(WORK ITEM):
Across the listing below, state how many lines hold the string "vercel"; write nothing but that number.

(GIVEN DATA):
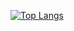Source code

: 
<!-- ![Anurag's GitHub stats](https://github-readme-stats.vercel.app/api?username=Kong-E&count_private=true&show_icons=true&theme=swift)    -->
[![Top Langs](https://github-readme-stats.vercel.app/api/top-langs/?username=Kong-E)](https://github.com/Kong-E/github-readme-stats)

<!--
**Kong-E/Kong-E** is a ✨ _special_ ✨ repository because its `README.md` (this file) appears on your GitHub profile.

Here are some ideas to get you started:

- 🔭 I’m currently working on ...
- 🌱 I’m currently learning ...
- 👯 I’m looking to collaborate on ...
- 🤔 I’m looking for help with ...
- 💬 Ask me about ...
- 📫 How to reach me: ...
- 😄 Pronouns: ...
- ⚡ Fun fact: ...
-->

(RESULT OF THE EXERCISE):
2